Otherwise, if you do not have registered manufacturer and product IDs, simply use the GuidGen utility to generate the manufacturer and product GUIDs. (GuidGen is included in the Microsoft Windows SDK.) When a driver's GUIDs are of this type, WDMAud loads default constants MM_UNMAPPED and MM_PID_UNMAPPED into the wMid and wPid members, respectively, of the capabilities structure that is filled in by the xxxGetDevCaps call.

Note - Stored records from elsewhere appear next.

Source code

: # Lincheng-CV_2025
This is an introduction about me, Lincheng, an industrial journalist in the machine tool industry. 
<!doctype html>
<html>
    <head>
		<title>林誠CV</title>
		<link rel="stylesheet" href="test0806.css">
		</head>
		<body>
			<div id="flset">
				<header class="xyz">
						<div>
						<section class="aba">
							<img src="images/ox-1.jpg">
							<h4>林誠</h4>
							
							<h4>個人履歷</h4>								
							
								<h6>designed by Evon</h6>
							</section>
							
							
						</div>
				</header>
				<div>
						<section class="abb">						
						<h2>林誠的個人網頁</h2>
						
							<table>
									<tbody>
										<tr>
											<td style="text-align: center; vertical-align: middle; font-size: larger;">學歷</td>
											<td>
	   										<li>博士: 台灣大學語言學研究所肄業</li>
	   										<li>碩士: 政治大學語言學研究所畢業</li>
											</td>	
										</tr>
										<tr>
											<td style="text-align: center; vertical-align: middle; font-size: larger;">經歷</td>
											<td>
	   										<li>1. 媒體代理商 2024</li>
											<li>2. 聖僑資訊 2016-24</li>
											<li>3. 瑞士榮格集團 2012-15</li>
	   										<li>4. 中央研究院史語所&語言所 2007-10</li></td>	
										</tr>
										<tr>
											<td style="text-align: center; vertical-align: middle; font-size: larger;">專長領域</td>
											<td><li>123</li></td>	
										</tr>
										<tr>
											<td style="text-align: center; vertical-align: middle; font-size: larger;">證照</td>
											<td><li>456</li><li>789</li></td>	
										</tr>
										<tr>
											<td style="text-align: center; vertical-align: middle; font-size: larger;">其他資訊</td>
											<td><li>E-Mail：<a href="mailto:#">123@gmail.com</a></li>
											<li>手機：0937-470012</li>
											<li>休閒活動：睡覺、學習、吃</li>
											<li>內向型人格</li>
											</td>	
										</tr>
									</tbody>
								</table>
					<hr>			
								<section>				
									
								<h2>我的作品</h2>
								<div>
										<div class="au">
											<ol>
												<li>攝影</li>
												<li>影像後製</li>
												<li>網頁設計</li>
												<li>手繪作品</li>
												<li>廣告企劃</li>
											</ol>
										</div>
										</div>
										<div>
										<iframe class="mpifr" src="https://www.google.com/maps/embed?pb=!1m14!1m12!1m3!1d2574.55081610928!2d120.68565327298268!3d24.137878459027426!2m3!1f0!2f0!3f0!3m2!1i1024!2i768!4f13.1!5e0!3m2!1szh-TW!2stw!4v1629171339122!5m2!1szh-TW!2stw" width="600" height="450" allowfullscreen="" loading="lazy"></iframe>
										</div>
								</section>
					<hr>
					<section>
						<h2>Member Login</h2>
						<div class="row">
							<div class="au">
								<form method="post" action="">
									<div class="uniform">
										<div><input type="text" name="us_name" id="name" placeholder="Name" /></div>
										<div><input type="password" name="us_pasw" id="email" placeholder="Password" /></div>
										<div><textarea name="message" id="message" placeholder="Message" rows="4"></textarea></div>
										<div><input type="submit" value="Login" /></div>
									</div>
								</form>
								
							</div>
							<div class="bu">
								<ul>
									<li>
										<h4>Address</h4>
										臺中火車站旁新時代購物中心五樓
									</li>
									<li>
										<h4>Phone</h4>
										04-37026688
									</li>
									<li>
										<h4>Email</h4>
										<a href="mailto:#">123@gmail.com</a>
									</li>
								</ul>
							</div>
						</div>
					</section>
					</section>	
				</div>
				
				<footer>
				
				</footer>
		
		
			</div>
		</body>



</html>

WDMAud uses the Name GUID in the KSCOMPONENTID structure to look up a "Name" key in the registry. This key is located under the registry path name HKLM\System\CurrentControlSet\Control\MediaCategories. The "Name" key for a device has an associated string value that contains the device name. The xxxGetDevCaps function copies the first 31 characters of this name string into the szPname member of the capabilities structure. For device names longer than 31 characters, a client application can open the registry key and directly read the entire string. A driver can populate this registry entry in one of two ways:

  • The driver can specify the entry in the device's INF file at install time.

  • The driver can load the entry during execution of its filter-initialization routine.

The name GUID is optional. If the driver sets the Name member in the KSCOMPONENTID to the GUID_NULL value, WDMAud provides the device's friendly name to the xxxGetDevCaps function, which copies this name into the szPname member of the capabilities structure.

If the filter exposes no handler for the KSPROPERTY_GENERAL_COMPONENTID property, WDMAud uses default values in place of the data from the KSCOMPONENTID structure. The default values for the legacy portion of the capabilities structure are as follows:


  • wPid = a device class from the following list:
  • vDriverVersion = 0x050a (for Windows XP) or 0x0500 (pre-Windows XP)

On Windows releases earlier than Windows XP, the legacy members of the capabilities structure are always set to the defaults above. On Windows XP and later, the default values for the extended capabilities are as follows:

  • NameGuid = GUID_NULL

  • INIT_MMREG_MID(&ManufacturerGuid, wMid)

  • INIT_MMREG_PID(&ProductGuid, wPid)

The INIT_MMREG_MID and INIT_MMREG_PID macros above are defined in Ksmedia.h. These macros are used to convert the manufacturer and product IDs in the wMid and wPid members to GUIDs that are loaded into the ManufacturerGuid and ProductGuid members.